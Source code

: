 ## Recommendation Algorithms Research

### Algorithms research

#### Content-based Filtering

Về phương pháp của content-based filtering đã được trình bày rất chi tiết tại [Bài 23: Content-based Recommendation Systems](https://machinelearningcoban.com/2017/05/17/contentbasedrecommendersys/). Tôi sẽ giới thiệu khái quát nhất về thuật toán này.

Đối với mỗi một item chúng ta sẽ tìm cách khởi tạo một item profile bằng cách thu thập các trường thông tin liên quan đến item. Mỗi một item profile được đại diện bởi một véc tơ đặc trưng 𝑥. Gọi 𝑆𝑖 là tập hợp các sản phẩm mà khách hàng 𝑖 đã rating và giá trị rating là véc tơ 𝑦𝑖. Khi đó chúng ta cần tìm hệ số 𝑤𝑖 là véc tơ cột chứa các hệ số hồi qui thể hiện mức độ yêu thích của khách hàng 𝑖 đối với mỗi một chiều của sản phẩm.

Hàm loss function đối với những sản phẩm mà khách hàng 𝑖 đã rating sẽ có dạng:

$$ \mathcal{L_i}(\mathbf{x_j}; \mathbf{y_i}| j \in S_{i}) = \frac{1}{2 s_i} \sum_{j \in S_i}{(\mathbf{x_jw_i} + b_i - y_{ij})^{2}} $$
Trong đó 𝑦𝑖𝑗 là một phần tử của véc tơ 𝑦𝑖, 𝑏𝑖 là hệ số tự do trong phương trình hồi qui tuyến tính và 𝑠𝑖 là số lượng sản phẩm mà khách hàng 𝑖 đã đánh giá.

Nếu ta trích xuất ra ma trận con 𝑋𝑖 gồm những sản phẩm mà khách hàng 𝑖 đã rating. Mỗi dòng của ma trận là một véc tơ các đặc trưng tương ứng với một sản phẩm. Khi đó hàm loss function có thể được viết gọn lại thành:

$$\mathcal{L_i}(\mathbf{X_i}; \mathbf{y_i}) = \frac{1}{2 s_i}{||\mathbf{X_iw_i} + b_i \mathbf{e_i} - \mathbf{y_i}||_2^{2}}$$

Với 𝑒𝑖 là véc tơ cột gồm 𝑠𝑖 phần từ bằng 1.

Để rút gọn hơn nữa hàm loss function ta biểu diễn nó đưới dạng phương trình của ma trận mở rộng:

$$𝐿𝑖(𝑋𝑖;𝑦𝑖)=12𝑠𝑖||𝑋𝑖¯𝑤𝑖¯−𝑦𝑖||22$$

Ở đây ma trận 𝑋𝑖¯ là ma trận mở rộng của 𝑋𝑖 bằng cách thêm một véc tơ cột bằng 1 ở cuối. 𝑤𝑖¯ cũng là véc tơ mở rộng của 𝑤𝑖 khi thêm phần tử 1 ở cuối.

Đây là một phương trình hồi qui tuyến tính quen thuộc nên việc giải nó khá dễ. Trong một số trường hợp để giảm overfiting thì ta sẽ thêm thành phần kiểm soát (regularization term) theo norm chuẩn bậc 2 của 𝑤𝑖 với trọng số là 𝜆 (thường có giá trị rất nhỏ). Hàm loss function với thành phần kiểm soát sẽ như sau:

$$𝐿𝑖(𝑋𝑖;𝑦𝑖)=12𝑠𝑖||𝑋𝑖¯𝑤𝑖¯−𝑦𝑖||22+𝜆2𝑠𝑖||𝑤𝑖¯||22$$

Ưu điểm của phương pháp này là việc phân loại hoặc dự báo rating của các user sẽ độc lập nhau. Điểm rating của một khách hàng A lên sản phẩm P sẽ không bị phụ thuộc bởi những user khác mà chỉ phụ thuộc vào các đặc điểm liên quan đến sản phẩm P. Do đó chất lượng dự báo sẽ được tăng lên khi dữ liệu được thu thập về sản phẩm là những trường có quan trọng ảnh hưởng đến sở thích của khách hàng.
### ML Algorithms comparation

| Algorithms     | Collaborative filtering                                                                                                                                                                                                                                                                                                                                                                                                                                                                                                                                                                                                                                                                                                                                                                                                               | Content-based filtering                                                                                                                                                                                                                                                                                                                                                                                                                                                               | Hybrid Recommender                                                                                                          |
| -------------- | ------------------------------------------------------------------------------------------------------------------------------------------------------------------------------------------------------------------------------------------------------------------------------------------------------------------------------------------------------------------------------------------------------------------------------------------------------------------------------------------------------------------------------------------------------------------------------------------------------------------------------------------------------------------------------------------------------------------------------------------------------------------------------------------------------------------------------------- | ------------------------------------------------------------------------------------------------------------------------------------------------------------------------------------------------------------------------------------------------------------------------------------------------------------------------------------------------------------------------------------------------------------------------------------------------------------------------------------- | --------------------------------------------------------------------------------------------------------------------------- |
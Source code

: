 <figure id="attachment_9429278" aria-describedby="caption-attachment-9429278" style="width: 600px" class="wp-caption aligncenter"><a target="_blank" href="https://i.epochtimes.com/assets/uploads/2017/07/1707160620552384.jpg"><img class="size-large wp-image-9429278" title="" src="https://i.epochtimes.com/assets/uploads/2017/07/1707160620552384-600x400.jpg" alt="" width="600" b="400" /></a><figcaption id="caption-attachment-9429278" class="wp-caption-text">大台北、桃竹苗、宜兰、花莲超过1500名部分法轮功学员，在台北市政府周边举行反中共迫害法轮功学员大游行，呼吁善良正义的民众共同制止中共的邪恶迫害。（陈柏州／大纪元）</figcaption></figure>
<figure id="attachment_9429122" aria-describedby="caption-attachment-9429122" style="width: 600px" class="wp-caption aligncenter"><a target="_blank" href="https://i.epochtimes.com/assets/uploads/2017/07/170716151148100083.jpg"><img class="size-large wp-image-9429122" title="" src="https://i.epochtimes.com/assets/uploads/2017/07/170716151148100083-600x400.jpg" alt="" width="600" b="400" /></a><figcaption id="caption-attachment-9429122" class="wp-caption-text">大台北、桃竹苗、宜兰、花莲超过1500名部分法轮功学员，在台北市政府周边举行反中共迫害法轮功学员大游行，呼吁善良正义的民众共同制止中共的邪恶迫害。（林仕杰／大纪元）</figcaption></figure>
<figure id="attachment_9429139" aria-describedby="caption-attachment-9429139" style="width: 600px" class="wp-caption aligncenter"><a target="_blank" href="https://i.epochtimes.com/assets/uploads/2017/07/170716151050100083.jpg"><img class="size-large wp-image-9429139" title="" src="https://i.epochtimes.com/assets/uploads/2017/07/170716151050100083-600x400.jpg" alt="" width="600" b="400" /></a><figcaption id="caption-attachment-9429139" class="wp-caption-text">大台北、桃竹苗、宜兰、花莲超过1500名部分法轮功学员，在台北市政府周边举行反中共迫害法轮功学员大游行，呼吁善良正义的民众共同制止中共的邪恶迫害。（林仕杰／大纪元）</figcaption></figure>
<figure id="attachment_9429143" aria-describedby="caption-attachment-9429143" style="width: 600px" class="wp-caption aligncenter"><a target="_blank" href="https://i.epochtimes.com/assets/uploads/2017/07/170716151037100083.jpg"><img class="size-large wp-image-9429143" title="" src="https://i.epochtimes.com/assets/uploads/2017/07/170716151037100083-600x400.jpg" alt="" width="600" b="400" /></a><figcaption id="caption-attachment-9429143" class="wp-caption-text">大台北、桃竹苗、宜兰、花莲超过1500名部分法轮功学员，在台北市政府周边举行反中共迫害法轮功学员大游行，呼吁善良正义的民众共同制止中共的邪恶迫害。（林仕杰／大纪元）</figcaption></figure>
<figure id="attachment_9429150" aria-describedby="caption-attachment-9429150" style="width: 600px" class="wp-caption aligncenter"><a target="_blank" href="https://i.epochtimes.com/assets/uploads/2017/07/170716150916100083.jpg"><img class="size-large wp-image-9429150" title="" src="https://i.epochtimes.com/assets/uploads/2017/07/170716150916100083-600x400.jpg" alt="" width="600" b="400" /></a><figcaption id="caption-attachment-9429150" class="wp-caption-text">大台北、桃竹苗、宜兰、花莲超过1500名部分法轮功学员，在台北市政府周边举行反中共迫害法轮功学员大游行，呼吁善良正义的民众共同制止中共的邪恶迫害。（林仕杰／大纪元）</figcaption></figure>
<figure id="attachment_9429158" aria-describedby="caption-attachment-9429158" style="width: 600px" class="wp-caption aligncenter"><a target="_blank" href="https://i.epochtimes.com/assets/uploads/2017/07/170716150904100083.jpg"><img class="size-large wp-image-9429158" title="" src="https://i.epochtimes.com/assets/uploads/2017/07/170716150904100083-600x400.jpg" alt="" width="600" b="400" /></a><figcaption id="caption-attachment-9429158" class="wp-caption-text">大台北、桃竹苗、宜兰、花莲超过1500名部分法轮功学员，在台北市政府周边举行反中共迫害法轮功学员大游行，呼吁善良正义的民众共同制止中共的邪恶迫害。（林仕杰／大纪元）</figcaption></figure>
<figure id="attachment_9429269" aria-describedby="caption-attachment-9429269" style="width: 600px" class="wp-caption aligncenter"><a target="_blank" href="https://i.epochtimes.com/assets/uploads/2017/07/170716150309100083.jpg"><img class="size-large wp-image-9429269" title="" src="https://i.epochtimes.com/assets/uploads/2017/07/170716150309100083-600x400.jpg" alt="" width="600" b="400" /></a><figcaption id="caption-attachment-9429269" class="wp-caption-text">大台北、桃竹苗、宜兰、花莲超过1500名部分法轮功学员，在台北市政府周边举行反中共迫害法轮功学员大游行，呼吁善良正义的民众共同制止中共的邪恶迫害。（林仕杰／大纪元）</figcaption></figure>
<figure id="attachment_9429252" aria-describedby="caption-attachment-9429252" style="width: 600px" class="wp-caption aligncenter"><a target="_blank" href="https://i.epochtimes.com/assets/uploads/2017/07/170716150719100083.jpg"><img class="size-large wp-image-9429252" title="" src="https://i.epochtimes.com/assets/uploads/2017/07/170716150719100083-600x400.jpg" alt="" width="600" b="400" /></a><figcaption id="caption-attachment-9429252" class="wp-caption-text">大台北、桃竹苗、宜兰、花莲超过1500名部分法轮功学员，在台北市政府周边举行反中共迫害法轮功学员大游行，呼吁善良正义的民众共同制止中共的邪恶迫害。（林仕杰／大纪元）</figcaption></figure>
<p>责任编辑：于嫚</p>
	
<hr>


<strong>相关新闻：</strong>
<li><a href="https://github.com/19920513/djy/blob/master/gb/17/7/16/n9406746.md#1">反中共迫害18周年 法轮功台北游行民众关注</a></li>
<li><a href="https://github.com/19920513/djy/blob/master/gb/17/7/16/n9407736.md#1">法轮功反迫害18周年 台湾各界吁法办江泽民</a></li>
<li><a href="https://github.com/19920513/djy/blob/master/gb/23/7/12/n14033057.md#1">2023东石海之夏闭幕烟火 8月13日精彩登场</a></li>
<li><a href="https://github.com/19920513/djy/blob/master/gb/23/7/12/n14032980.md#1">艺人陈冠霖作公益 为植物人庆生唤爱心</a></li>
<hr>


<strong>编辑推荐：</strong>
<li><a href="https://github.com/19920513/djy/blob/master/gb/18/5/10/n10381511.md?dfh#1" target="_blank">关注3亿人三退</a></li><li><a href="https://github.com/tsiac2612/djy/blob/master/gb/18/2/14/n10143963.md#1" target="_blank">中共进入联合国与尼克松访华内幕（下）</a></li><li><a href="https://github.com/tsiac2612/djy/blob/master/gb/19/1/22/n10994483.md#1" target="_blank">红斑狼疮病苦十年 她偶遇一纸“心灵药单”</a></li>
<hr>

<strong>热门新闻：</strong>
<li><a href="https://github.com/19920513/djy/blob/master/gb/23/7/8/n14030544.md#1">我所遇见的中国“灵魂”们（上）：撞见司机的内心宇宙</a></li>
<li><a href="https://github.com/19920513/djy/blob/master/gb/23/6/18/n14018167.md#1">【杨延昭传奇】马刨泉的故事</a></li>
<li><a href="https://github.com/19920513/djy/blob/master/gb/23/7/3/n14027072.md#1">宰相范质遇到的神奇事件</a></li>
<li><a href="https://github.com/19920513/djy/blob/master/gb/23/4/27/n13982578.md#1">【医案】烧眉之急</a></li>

> _What needs to be done_: Using the listing above, copy exactly the line that contains "Để rút gọn hơn", the line that contains "Ưu điểm của", and each line that falls between them.

> _Answer for the task_:
Để rút gọn hơn nữa hàm loss function ta biểu diễn nó đưới dạng phương trình của ma trận mở rộng:

$$𝐿𝑖(𝑋𝑖;𝑦𝑖)=12𝑠𝑖||𝑋𝑖¯𝑤𝑖¯−𝑦𝑖||22$$

Ở đây ma trận 𝑋𝑖¯ là ma trận mở rộng của 𝑋𝑖 bằng cách thêm một véc tơ cột bằng 1 ở cuối. 𝑤𝑖¯ cũng là véc tơ mở rộng của 𝑤𝑖 khi thêm phần tử 1 ở cuối.

Đây là một phương trình hồi qui tuyến tính quen thuộc nên việc giải nó khá dễ. Trong một số trường hợp để giảm overfiting thì ta sẽ thêm thành phần kiểm soát (regularization term) theo norm chuẩn bậc 2 của 𝑤𝑖 với trọng số là 𝜆 (thường có giá trị rất nhỏ). Hàm loss function với thành phần kiểm soát sẽ như sau:

$$𝐿𝑖(𝑋𝑖;𝑦𝑖)=12𝑠𝑖||𝑋𝑖¯𝑤𝑖¯−𝑦𝑖||22+𝜆2𝑠𝑖||𝑤𝑖¯||22$$

Ưu điểm của phương pháp này là việc phân loại hoặc dự báo rating của các user sẽ độc lập nhau. Điểm rating của một khách hàng A lên sản phẩm P sẽ không bị phụ thuộc bởi những user khác mà chỉ phụ thuộc vào các đặc điểm liên quan đến sản phẩm P. Do đó chất lượng dự báo sẽ được tăng lên khi dữ liệu được thu thập về sản phẩm là những trường có quan trọng ảnh hưởng đến sở thích của khách hàng.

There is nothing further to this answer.